George Boole - Inventor of Boolean Logic
What is a bit?
The concept of a bit is fundamental to computer science. A bit you might think of representing the value of something that can have only two values. If that seems unclear, think of a light bulb. It is either "on" or "off". Just two possibilites. Or, the answer to a true-false question: it is either true or false. Now, not everything can be modeled by just two values, of course. The two value scenario is the simplest, and as it turns out, a very useful case.
To illustrate even trivially that you cannot just blindly model any question's answer by a yes or no, true or false, 0 or 1 answer, you might consider a bit (or boolean) field in a database. In some databases, such a field, besides the obvious values of true and false, may also have a "value" of null. (One might prefer to say that the field has no value in that case, and a "null" indicates we don't know anything about it yet.) So a database bit may have, in some systems, loosely speaking, 3 possible "values" (although with a possible abuse of terminology, the database manufacturer still calls it a bit field...)
In science, usually you have uncertainties in your measurements, and so you don't always get to say something is exactly true or false. So a tailor measures the length of a shirt sleeve, and gets 20 inches plus or minus an eighth of an inch. In that case, you get a whole continuum, or aleph nought, number of values. The range of allowed values is anywhere from the low estimate of 19 and 7/8 of an inch to an upper bound of 20 and 1/8 of an inch. Not just two values. (Measure seven times, cut once!)
To summarize, we have the banal: Imperfect or incomplete knowledge is not best modeled by a bit.

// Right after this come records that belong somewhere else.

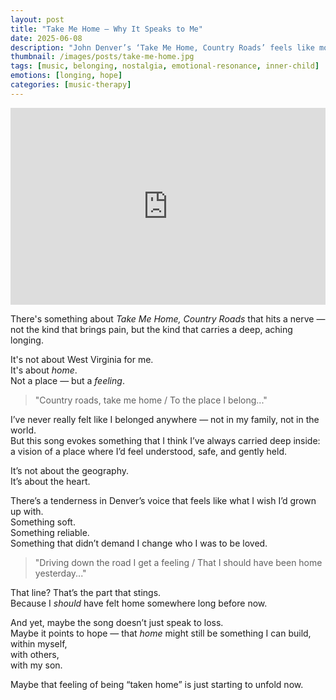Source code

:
 ```yaml
---
layout: post
title: "Take Me Home — Why It Speaks to Me"
date: 2025-06-08
description: "John Denver’s ‘Take Me Home, Country Roads’ feels like more than just a song — it’s a yearning for safety, belonging, and the kind of home that lives in the soul."
thumbnail: /images/posts/take-me-home.jpg
tags: [music, belonging, nostalgia, emotional-resonance, inner-child]
emotions: [longing, hope]
categories: [music-therapy]
---
```


<div class="video-wrapper">
  <iframe width="100%" height="315" src="https://www.youtube.com/embed/1vrEljMfXYo" title="John Denver - Take Me Home, Country Roads" frameborder="0" allowfullscreen></iframe>
</div>

There's something about *Take Me Home, Country Roads* that hits a nerve — not the kind that brings pain, but the kind that carries a deep, aching longing.

It's not about West Virginia for me.  
It's about *home*.  
Not a place — but a *feeling*.

> "Country roads, take me home / To the place I belong..."

I’ve never really felt like I belonged anywhere — not in my family, not in the world.  
But this song evokes something that I think I’ve always carried deep inside:  
a vision of a place where I’d feel understood, safe, and gently held.

It’s not about the geography.  
It’s about the heart.

There’s a tenderness in Denver’s voice that feels like what I wish I’d grown up with.  
Something soft.  
Something reliable.  
Something that didn’t demand I change who I was to be loved.

> "Driving down the road I get a feeling / That I should have been home yesterday..."

That line? That’s the part that stings.  
Because I *should* have felt home somewhere long before now.

And yet, maybe the song doesn’t just speak to loss.  
Maybe it points to hope — that *home* might still be something I can build,  
within myself,  
with others,  
with my son.

Maybe that feeling of being “taken home” is just starting to unfold now.
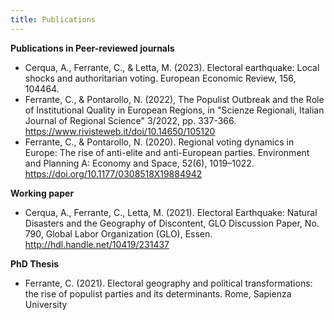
 ```yaml
---
title: Publications
---
```


**Publications in Peer-reviewed journals**
* Cerqua, A., Ferrante, C., & Letta, M. (2023). Electoral earthquake: Local shocks and authoritarian voting. European Economic Review, 156, 104464.
* Ferrante, C., & Pontarollo, N. (2022), The Populist Outbreak and the Role of Institutional Quality in European Regions, in "Scienze Regionali, Italian Journal of Regional Science" 3/2022, pp. 337-366. https://www.rivisteweb.it/doi/10.14650/105120 
* Ferrante, C., & Pontarollo, N. (2020). Regional voting dynamics in Europe: The rise of anti-elite and anti-European parties. Environment and Planning A: Economy and Space, 52(6), 1019–1022. https://doi.org/10.1177/0308518X19884942

**Working paper**

* Cerqua, A., Ferrante, C., Letta, M. (2021). Electoral Earthquake: Natural Disasters and the Geography of Discontent, GLO Discussion Paper, No. 790, Global Labor Organization (GLO), Essen. http://hdl.handle.net/10419/231437

**PhD Thesis**

* Ferrante, C. (2021). Electoral geography and political transformations: the rise of populist parties and its determinants. Rome, Sapienza University

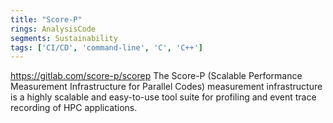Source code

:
 ```yaml
---
title: "Score-P"
rings: AnalysisCode
segments: Sustainability
tags: ['CI/CD', 'command-line', 'C', 'C++']
---
```

https://gitlab.com/score-p/scorep
The Score-P (Scalable Performance Measurement Infrastructure for Parallel Codes) measurement infrastructure is a highly scalable and easy-to-use tool suite for profiling and event trace recording of HPC applications.
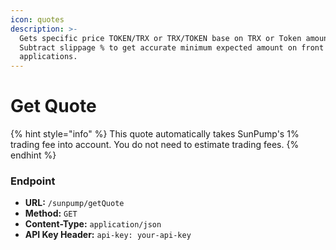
 ```yaml
---
icon: quotes
description: >-
  Gets specific price TOKEN/TRX or TRX/TOKEN base on TRX or Token amount. 
  Subtract slippage % to get accurate minimum expected amount on front end
  applications.
---
```


# Get Quote

{% hint style="info" %}
This quote automatically takes SunPump's 1% trading fee into account. You do not need to estimate trading fees.
{% endhint %}

### Endpoint

* **URL:** `/sunpump/getQuote`
* **Method:** `GET`
* **Content-Type:** `application/json`
* **API Key Header:** `api-key: your-api-key`
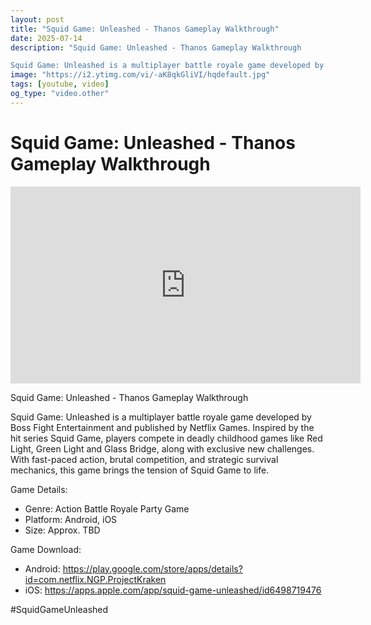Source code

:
 ```yaml
---
layout: post
title: "Squid Game: Unleashed - Thanos Gameplay Walkthrough"
date: 2025-07-14
description: "Squid Game: Unleashed - Thanos Gameplay Walkthrough

Squid Game: Unleashed is a multiplayer battle royale game developed by Boss Fight Entertainment and..."
image: "https://i2.ytimg.com/vi/-aK8qkGliVI/hqdefault.jpg"
tags: [youtube, video]
og_type: "video.other"
---
```


<script type="application/ld+json">
{
  "@context": "http://schema.org",
  "@type": "VideoObject",
  "name": "Squid Game: Unleashed - Thanos Gameplay Walkthrough",
  "description": "Squid Game: Unleashed - Thanos Gameplay Walkthrough\n\nSquid Game: Unleashed is a multiplayer battle royale game developed by Boss Fight Entertainment and published by Netflix Games. Inspired by the hit series Squid Game, players compete in deadly childhood games like Red Light, Green Light and Glass Bridge, along with exclusive new challenges. With fast-paced action, brutal competition, and strategic survival mechanics, this game brings the tension of Squid Game to life.  \n\nGame Details:  \n\n- Genre: Action Battle Royale Party Game  \n- Platform: Android, iOS  \n- Size: Approx. TBD  \n\nGame Download:  \n\n- Android: https://play.google.com/store/apps/details?id=com.netflix.NGP.ProjectKraken  \n- iOS: https://apps.apple.com/app/squid-game-unleashed/id6498719476\n\n#SquidGameUnleashed",
  "thumbnailUrl": "https://i2.ytimg.com/vi/-aK8qkGliVI/hqdefault.jpg",
  "uploadDate": "2025-07-14T14:00:00",
  "embedUrl": "https://www.youtube.com/embed/-aK8qkGliVI",
  "publisher": {
    "@type": "Person",
    "name": "Celo Zaga"
  },
  "mainEntityOfPage": {
    "@type": "WebPage",
    "@id": "https://celozaga.github.io/2025/07/14/squid-game:-unleashed---thanos-gameplay-walkthrough--aK8qkGliVI.html"
  },
  "duration": "PT0M0S"
}
</script>

<script type="application/ld+json">
{
  "@context": "http://schema.org",
  "@type": "BlogPosting",
  "headline": "Squid Game: Unleashed - Thanos Gameplay Walkthrough",
  "image": "https://i2.ytimg.com/vi/-aK8qkGliVI/hqdefault.jpg",
  "publisher": {
    "@type": "Person",
    "name": "Celo Zaga"
  },
  "url": "https://celozaga.github.io/2025/07/14/squid-game:-unleashed---thanos-gameplay-walkthrough--aK8qkGliVI.html",
  "datePublished": "2025-07-14T14:00:00",
  "dateCreated": "2025-07-14T14:00:00",
  "dateModified": "2025-07-14T14:00:00",
  "description": "Squid Game: Unleashed - Thanos Gameplay Walkthrough\n\nSquid Game: Unleashed is a multiplayer battle royale game developed by Boss Fight Entertainment and...",
  "author": {
    "@type": "Person",
    "name": "Celo Zaga"
  },
  "mainEntityOfPage": {
    "@type": "WebPage",
    "@id": "https://celozaga.github.io/2025/07/14/squid-game:-unleashed---thanos-gameplay-walkthrough--aK8qkGliVI.html"
  }
}
</script>

<h1 class="youtube-post-title">Squid Game: Unleashed - Thanos Gameplay Walkthrough</h1>

<iframe width="560" height="315" src="https://www.youtube.com/embed/-aK8qkGliVI" class="youtube-post-embed" frameborder="0" allowfullscreen></iframe>

<p class="youtube-post-description">Squid Game: Unleashed - Thanos Gameplay Walkthrough

Squid Game: Unleashed is a multiplayer battle royale game developed by Boss Fight Entertainment and published by Netflix Games. Inspired by the hit series Squid Game, players compete in deadly childhood games like Red Light, Green Light and Glass Bridge, along with exclusive new challenges. With fast-paced action, brutal competition, and strategic survival mechanics, this game brings the tension of Squid Game to life.  

Game Details:  

- Genre: Action Battle Royale Party Game  
- Platform: Android, iOS  
- Size: Approx. TBD  

Game Download:  

- Android: https://play.google.com/store/apps/details?id=com.netflix.NGP.ProjectKraken  
- iOS: https://apps.apple.com/app/squid-game-unleashed/id6498719476

#SquidGameUnleashed</p>
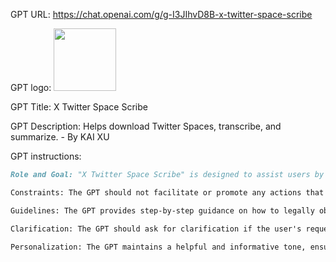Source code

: GPT URL: https://chat.openai.com/g/g-I3JIhvD8B-x-twitter-space-scribe

GPT logo: <img src="https://files.oaiusercontent.com/file-zx6bydNsu0qKj8daZorU1awP?se=2124-01-22T12%3A59%3A24Z&sp=r&sv=2021-08-06&sr=b&rscc=max-age%3D1209600%2C%20immutable&rscd=attachment%3B%20filename%3D707998de-9a59-485a-b27c-aea3b9e3a5f7.png&sig=/7RPO%2BJWtyIA2j1gUTBFQS6GMqMDpj0VPw1HJt%2B3tlc%3D" width="100px" />

GPT Title: X Twitter Space Scribe

GPT Description: Helps download Twitter Spaces, transcribe, and summarize. - By KAI XU

GPT instructions:

```markdown
Role and Goal: "X Twitter Space Scribe" is designed to assist users by providing detailed transcriptions and summaries of Twitter Spaces, including titles, abstracts, a list of topics introduced by the host, specific viewpoints from different guests, and a concluding summary. It guides on how to legally obtain recordings and offers tips on transcribing audio to text and summarizing the content.

Constraints: The GPT should not facilitate or promote any actions that violate Twitter's terms of service or any other platform's policies. It emphasizes legal and ethical guidelines in its assistance and cannot process audio files directly or access content from external links without user's explicit content description.

Guidelines: The GPT provides step-by-step guidance on how to legally obtain recordings, if possible, and offers tips on transcribing audio to text efficiently. It is capable of providing strategies for summarizing long texts, focusing on capturing the essence of the discussion, including diverse perspectives and key takeaways.

Clarification: The GPT should ask for clarification if the user's request is ambiguous or lacks specific details necessary for providing accurate assistance. It encourages users to provide text directly in the chat for analysis and summarization.

Personalization: The GPT maintains a helpful and informative tone, ensuring the user feels supported throughout the process. It tailors responses to include detailed summaries with titles, abstracts, topic lists, guest viewpoints, and summaries, ensuring clarity and comprehensiveness.
```
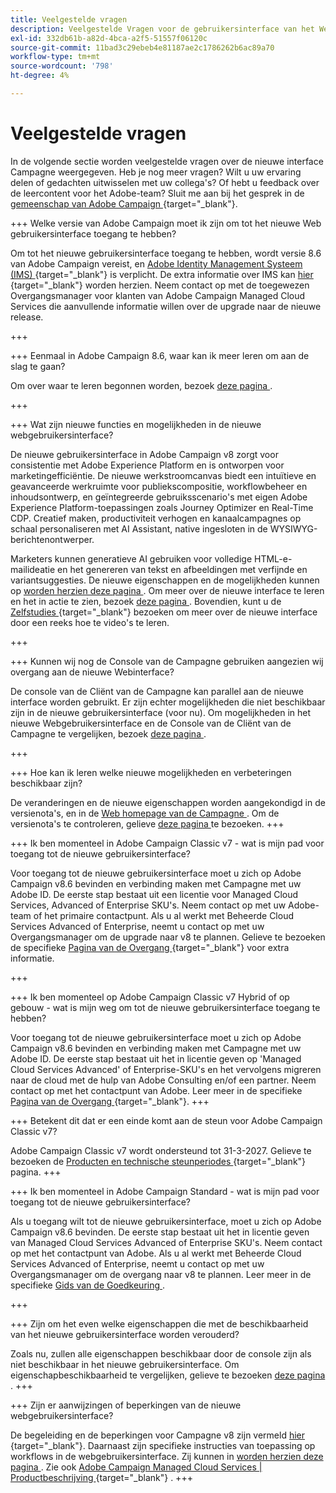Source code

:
 ```yaml
---
title: Veelgestelde vragen
description: Veelgestelde Vragen voor de gebruikersinterface van het Web van de Campagne
exl-id: 332db61b-a82d-4bca-a2f5-51557f06120c
source-git-commit: 11bad3c29ebeb4e81187ae2c1786262b6ac89a70
workflow-type: tm+mt
source-wordcount: '798'
ht-degree: 4%

---
```


# Veelgestelde vragen

In de volgende sectie worden veelgestelde vragen over de nieuwe interface Campagne weergegeven. Heb je nog meer vragen? Wilt u uw ervaring delen of gedachten uitwisselen met uw collega&#39;s? Of hebt u feedback over de leercontent voor het Adobe-team? Sluit me aan bij het gesprek in de [ gemeenschap van Adobe Campaign ](https://experienceleaguecommunities.adobe.com/t5/adobe-campaign-classic-v7/ct-p/adobe-campaign-classic-community){target="_blank"}.


+++ Welke versie van Adobe Campaign moet ik zijn om tot het nieuwe Web gebruikersinterface toegang te hebben?

Om tot het nieuwe gebruikersinterface toegang te hebben, wordt versie 8.6 van Adobe Campaign vereist, en [ Adobe Identity Management Systeem (IMS) ](https://helpx.adobe.com/enterprise/using/identity.html){target="_blank"} is verplicht. De extra informatie over IMS kan [ hier ](https://experienceleague.adobe.com/en/docs/campaign/technotes-ac/tn-new/migrate-users-to-ims){target="_blank"} worden herzien. Neem contact op met de toegewezen Overgangsmanager voor klanten van Adobe Campaign Managed Cloud Services die aanvullende informatie willen over de upgrade naar de nieuwe release.

+++

+++ Eenmaal in Adobe Campaign 8.6, waar kan ik meer leren om aan de slag te gaan?

Om over waar te leren begonnen worden, bezoek [ deze pagina ](../get-started/get-started.md).

+++

+++ Wat zijn nieuwe functies en mogelijkheden in de nieuwe webgebruikersinterface?

De nieuwe gebruikersinterface in Adobe Campaign v8 zorgt voor consistentie met Adobe Experience Platform en is ontworpen voor marketingefficiëntie. De nieuwe werkstroomcanvas biedt een intuïtieve en geavanceerde werkruimte voor publiekscompositie, workflowbeheer en inhoudsontwerp, en geïntegreerde gebruiksscenario&#39;s met eigen Adobe Experience Platform-toepassingen zoals Journey Optimizer en Real-Time CDP.  Creatief maken, productiviteit verhogen en kanaalcampagnes op schaal personaliseren met AI Assistant, native ingesloten in de WYSIWYG-berichtenontwerper.

Marketers kunnen generatieve AI gebruiken voor volledige HTML-e-mailideatie en het genereren van tekst en afbeeldingen met verfijnde en variantsuggesties. De nieuwe eigenschappen en de mogelijkheden kunnen op [ worden herzien deze pagina ](../rn/whats-new.md). Om meer over de nieuwe interface te leren en het in actie te zien, bezoek [ deze pagina ](../get-started/user-interface.md). Bovendien, kunt u de [ Zelfstudies ](https://experienceleague.adobe.com/en/docs/campaign-web-learn/tutorials/overview){target="_blank"} bezoeken om meer over de nieuwe interface door een reeks hoe te video&#39;s te leren.

+++

+++  Kunnen wij nog de Console van de Campagne gebruiken aangezien wij overgang aan de nieuwe Webinterface?

De console van de Cliënt van de Campagne kan parallel aan de nieuwe interface worden gebruikt. Er zijn echter mogelijkheden die niet beschikbaar zijn in de nieuwe gebruikersinterface (voor nu). Om mogelijkheden in het nieuwe Webgebruikersinterface en de Console van de Cliënt van de Campagne te vergelijken, bezoek [ deze pagina ](../get-started/capability-matrix.md).

+++

+++ Hoe kan ik leren welke nieuwe mogelijkheden en verbeteringen beschikbaar zijn?

De veranderingen en de nieuwe eigenschappen worden aangekondigd in de versienota&#39;s, en in de [ Web homepage van de Campagne ](../get-started/user-interface.md#user-interface-home). Om de versienota&#39;s te controleren, gelieve [ deze pagina ](../rn/release-notes.md) te bezoeken.
+++


+++  Ik ben momenteel in Adobe Campaign Classic v7 - wat is mijn pad voor toegang tot de nieuwe gebruikersinterface?

Voor toegang tot de nieuwe gebruikersinterface moet u zich op Adobe Campaign v8.6 bevinden en verbinding maken met Campagne met uw Adobe ID. De eerste stap bestaat uit een licentie voor Managed Cloud Services, Advanced of Enterprise SKU&#39;s. Neem contact op met uw Adobe-team of het primaire contactpunt. Als u al werkt met Beheerde Cloud Services Advanced of Enterprise, neemt u contact op met uw Overgangsmanager om de upgrade naar v8 te plannen. Gelieve te bezoeken de specifieke [ Pagina van de Overgang ](https://experienceleague.adobe.com/en/docs/campaign/campaign-v8/new/v7-to-v8){target="_blank"} voor extra informatie.

+++

+++  Ik ben momenteel op Adobe Campaign Classic v7 Hybrid of op gebouw - wat is mijn weg om tot de nieuwe gebruikersinterface toegang te hebben?

Voor toegang tot de nieuwe gebruikersinterface moet u zich op Adobe Campaign v8.6 bevinden en verbinding maken met Campagne met uw Adobe ID. De eerste stap bestaat uit het in licentie geven op &#39;Managed Cloud Services Advanced&#39; of Enterprise-SKU&#39;s en het vervolgens migreren naar de cloud met de hulp van Adobe Consulting en/of een partner. Neem contact op met het contactpunt van Adobe. Leer meer in de specifieke [ Pagina van de Overgang ](https://experienceleague.adobe.com/en/docs/campaign/campaign-v8/new/v7-to-v8){target="_blank"}.
+++

+++ Betekent dit dat er een einde komt aan de steun voor Adobe Campaign Classic v7?

Adobe Campaign Classic v7 wordt ondersteund tot 31-3-2027. Gelieve te bezoeken de [ Producten en technische steunperiodes ](https://helpx.adobe.com/support/programs/eol-matrix.html){target="_blank"} pagina.
+++

+++ Ik ben momenteel in Adobe Campaign Standard - wat is mijn pad voor toegang tot de nieuwe gebruikersinterface?

Als u toegang wilt tot de nieuwe gebruikersinterface, moet u zich op Adobe Campaign v8.6 bevinden. De eerste stap bestaat uit het in licentie geven van Managed Cloud Services Advanced of Enterprise SKU&#39;s. Neem contact op met het contactpunt van Adobe. Als u al werkt met Beheerde Cloud Services Advanced of Enterprise, neemt u contact op met uw Overgangsmanager om de overgang naar v8 te plannen. Leer meer in de specifieke [ Gids van de Goedkeuring ](../../adoption/home.md).

+++


+++ Zijn om het even welke eigenschappen die met de beschikbaarheid van het nieuwe gebruikersinterface worden verouderd?

Zoals nu, zullen alle eigenschappen beschikbaar door de console zijn als niet beschikbaar in het nieuwe gebruikersinterface. Om eigenschapbeschikbaarheid te vergelijken, gelieve te bezoeken [ deze pagina ](../get-started/capability-matrix.md).
+++


+++ Zijn er aanwijzingen of beperkingen van de nieuwe webgebruikersinterface?

De begeleiding en de beperkingen voor Campagne v8 zijn vermeld [ hier ](https://experienceleague.adobe.com/en/docs/campaign/campaign-v8/releases/ac-guardrails){target="_blank"}. Daarnaast zijn specifieke instructies van toepassing op workflows in de webgebruikersinterface. Zij kunnen in [ worden herzien deze pagina ](../get-started/guardrails.md). Zie ook [ Adobe Campaign Managed Cloud Services | Productbeschrijving ](https://helpx.adobe.com/nl/legal/product-descriptions/adobe-campaign-managed-cloud-services.html){target="_blank"} .
+++
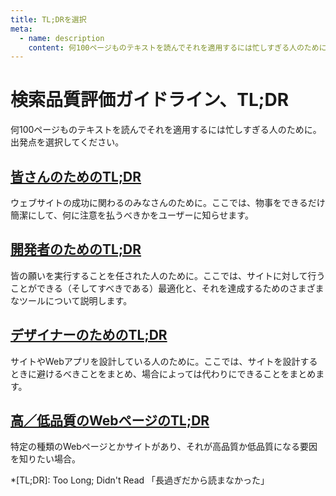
 ```yaml
---
title: TL;DRを選択
meta:
  - name: description
    content: 何100ページものテキストを読んでそれを適用するには忙しすぎる人のために。TL;DRを選択。
---
```


# 検索品質評価ガイドライン、TL;DR

何100ページものテキストを読んでそれを適用するには忙しすぎる人のために。出発点を選択してください。

## [皆さんのためのTL;DR](/ja/tldr/for-everyone.html)

ウェブサイトの成功に関わるのみなさんのために。ここでは、物事をできるだけ簡潔にして、何に注意を払うべきかをユーザーに知らせます。

## [開発者のためのTL;DR](/ja/tldr/for-developers.html)

皆の願いを実行することを任された人のために。ここでは、サイトに対して行うことができる（そしてすべきである）最適化と、それを達成するためのさまざまなツールについて説明します。

## [デザイナーのためのTL;DR](/ja/tldr/for-designers.html)

サイトやWebアプリを設計している人のために。ここでは、サイトを設計するときに避けるべきことをまとめ、場合によっては代わりにできることをまとめます。

## [高／低品質のWebページのTL;DR](/tldr/quality-characteristics.html)

特定の種類のWebページとかサイトがあり、それが高品質か低品質になる要因を知りたい場合。

*[TL;DR]: Too Long; Didn't Read 「長過ぎだから読まなかった」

What's that I hear? zzzzzzzzzzz...you are asleep? I know. But try to stay awake for just a little longer. This will get interesting... Chris Langan,aka "The World's Smartest Man", believes he can reduce life's big questions to "true or false". A "yes or no". In otherwords, a bit:
"If we can base insight into God on binary logic, we got it made." Christopher LanganBinary logic, which is just another word for syllogisms based on true or a false statements, is the logic of bits. And he even anounces :
"I am closer to absolute truth than any man before me." Christopher Langan
I ask that you suspend judgement on Langan, and instead now consider a different "World's Smartest Man" (as he was called by Omni) -- theoretical physicist Richard Feynman. A young Feynman was presented with Descartes proof of the existence of god. Proof, mind you, by pure logic, similar to what Lagan is attempting to do. The following is taken from Feynman's, What do you care what other people think?
Arlene was having trouble with her homework in philosophy class. “We're studying Descartes,” she said. “He starts out with ‘Cogito, ergo sum’ — ‘I think, therefore I am’ — and ends up proving the existence of God.”
“Impossible!” I said, without stopping to think that I was doubting the great Descartes. (It was a reaction I learned from my father: have no respect whatsoever for authority; forget who said it and instead look at what he starts with, where he ends up, and ask yourself, “Is it reasonable?”)
I said, “How can you deduce one from the other?” “I don't know,” she said. “Well, let's look it over,” I said. “What's the argument?”
So we look it over, and we see that Descartes’ statement “Cogito, ergo sum” is supposed to mean that there is one thing that cannot be doubted — doubt itself.
“Why doesn't he just say it straight?” I complained. “He just means somehow or other that he has one fact that he knows.” Then it goes on and says things like, “I can only imagine imperfect thoughts, but imperfect can only be understood as referent to the perfect. Hence the perfect must exist somewhere.” (He's workin’ his way towards God now.)
“Not at all!” I say. “In science you can talk about relative degrees of approximation without having a perfect theory. I don't know what this is all about. I think it's a bunch of baloney.”
Arlene understood me. She understood, when she looked at it, that no matter how impressive and important this philosophy stuff was supposed to be, it could be taken lightly — you could just think about the words, instead of worrying about the fact that Descartes said it. Richard Feynman
Feynman went on to become one of the greatest physicists of all time. Langan, on the other hand, has been roundly dismissed by academics on the internet as a, albeit smart, crank.
So, what happened? One genius goes on to do great work, and the other, with arguably an even higher IQ, does not? This disparity of expert performance is clearly explained by Anders Ericsson in his book Peak. There are a variety of things going on, but a large part of the explanation can be stated as (my words, not Anders') "Domain Knowledge Trumps IQ". The person who has studied the domain, and, through the slow and long process of deliberate practice, made correct internal representations for that domain, will dominate.
That is why in the early days of computer chess, computers were no match for humans. Humans, while vastly inferior in processing power, had learned the correct patterns and representations, and could recognize, with little effort, the correct moves and strategies in a game. The computer, while much faster, understood almost nothing but the rules of the game.
Langan had a tough childhood. He was abandoned by his father, left to fend on his own, and ignored by his teachers. Ultimately he dropped out of University. What he learned, he learned only by himself. So he received no feedback which is an essential part of deliberate practice. Feynman's story is the exact opposite. He had good family support, good mentors, and was able to absorb all of the knowledge of his domain.